Aleksey Markov: Bütün bu ülkelerdeki senaryolar aynı: ABD ve Batı Avrupa'dan siyasi ve mali destek ile yerel oligarklar, kitlesel kargaşa organize ediyor, hükümet binalarını işgal ediyor, meşru otoriteleri kısmi polis gücü kullanmaya provoke ediyor ve sonrasında yüksek sesle "binlerce barışçı gösterici öldürüldü" deniliyor ve hükümet devrilmeye çağrılıyor. Oligarkların hizmetkarları acilen ABD ve Batı Avrupa tarafından tek meşru otorite olarak tanınıyor.

Umarım Maduro, devrik Ukrayna başkanı Viktor Yanukoviç'ten daha kararlı bir lider olduğunu kanıtlar ve ülkesini uluslararası sermayenin paralı askerlerine bırakmaz.

 

Struggle-La Lucha: Ukrayna'da olanlarla Batı'da neo-faşist hareketlerin yayılışı arasındaki ilişkileri nasıl değerlendiriyorsunuz?

Aleksey Markov: Dünya başka bir ekonomik kriz evresine giriyor ve büyük sermaye için bazı milletleri diğerlerinin karşısına çıkararak hoşnutsuzluk yaratmaya çalışmak çok doğaldır. Bilgili olmayan halk, ilkin kendi yoksulluğunun sebebi olarak "yasadışı göçmenler"i ya da hain komşularının entrikalarını görecek. Sonra farkına varacak ki, yoksullukları bir avuç süper zenginin daha da zenginleşmesi için gerekli bir koşuldur.

Bu zaten küresel sermayenin İtalyan ve Alman faşistlerine dünya işçi hareketine karşı mücadelesinde güvendiği 20.yüzyılın başındaki durumdu. Bu nedenle bugünkü oligarklar, onların dikkatini gerçek düşmanlarından uzaklaştırmak için Ukraynalıları Rusyalılara karşı, Avrupalıları Asyalılara karşı ve beyaz ABD'lileri Afrikalı Amerikalılara karşı kışkırtıyorlar.

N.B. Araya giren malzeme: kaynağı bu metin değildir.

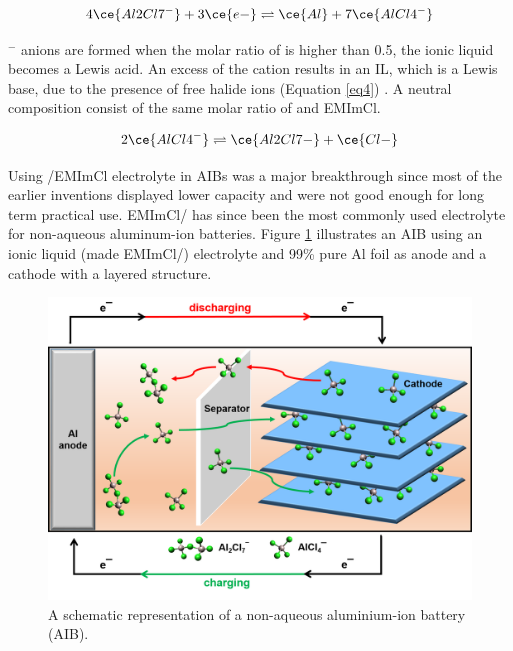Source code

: \begin{align} \label{eq3}
   4\ce{Al2Cl7^{-}} + 3\ce{e-} \rightleftharpoons \ce{Al} + 7\ce{AlCl4^{-}}  
\end{align}

$^-$ anions are formed when the molar ratio of  is higher than 0.5, the ionic liquid becomes a Lewis acid. An excess of the cation results in an IL, which is a Lewis base, due to the presence of free halide ions (Equation \ref{eq4}) \cite{holbrey_ionic_1999}. A neutral composition consist of the same molar ratio of  and EMImCl. 

\begin{align}\label{eq4}
   2\ce{AlCl4^{-}} \rightleftharpoons \ce{Al2Cl7-}+\ce{Cl-} 
\end{align}

Using /EMImCl electrolyte in AIBs was a major breakthrough since most of the earlier inventions displayed lower capacity and were not good enough for long term practical use. EMImCl/  has since been the most commonly used electrolyte for non-aqueous aluminum-ion batteries.
Figure \ref{Figures/chap1fig:AIBmech} illustrates an AIB using an ionic liquid  (made EMImCl/) electrolyte and 99\% pure Al foil as anode and a cathode with a layered structure. 

\begin{figure}[tbh!]
\centering
\includegraphics[width=\textwidth]{Figures/chap1fig/AIBmech}
\caption{A schematic representation of a non-aqueous aluminium-ion battery (AIB).}
\label{Figures/chap1fig:AIBmech}
\end{figure}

Struggle-La Lucha: Ukrayna ve eski Sovyet ülkelerinde anti-faşizmin canlanması için beklentiler nelerdir?

Aleksey Markov: Buralarda Sovyet geçmişinden nefret eden açık komprador burjuva rejimler iktidarda olduğu sürece, eski Sovyet cumhuriyetlerinde anti-faşist hareketin canlanması için beklentiler hakkında konuşmak zor. Onlar için faşistler ve Nazi işbirlikçileri, Nazizm'e karşı savaşın Sovyet kahramanlarından çok daha yakınlar.

Fakat genelde, yığınların arasında, anti-faşist savaşçıların kahramanlık anıları ve Hitler'in ideolojisine düşmanlık yüksek düzeyde kalıyor. Biz, zaferin bu kez de bizim tarafın olması için olası herşeyi yapacağız!

 

Struggle-La Lucha: ABD ve Batı'daki çalışan insanlar Donbass'taki halkın milislerinin mücadelesine nasıl yardım edebilir?

Aleksey Markov: İlk önce, tabii ki, kendi ülkelerinin hükümetlerine Ukrayna'daki faşist rejime verdikleri desteği kesmeleri ya da sınırlandırmaları için sürekli baskı yapmalarına ihtiyaç var. Batıdan sürekli bir askeri ve mali yardım olmadan Kiev'deki neo-Naziler uzun süre dayanamayacaktır.

İkinci olarak, sıradan Amerikalı ve Batı Avrupalı insanlar arasında Donbass'ta ne olduğuna dair olası en geniş bilgi yayımı. Bu, geleneksel medyayı ve interneti kapsıyor.

Sonuncu fakat en önemsizi değil, kaynak yetersizliği nedeniyle çok güç durumda olan LPR ve DPR Halk Milisleri'nin birimlerine maddi ve teknik yardım sağlamak.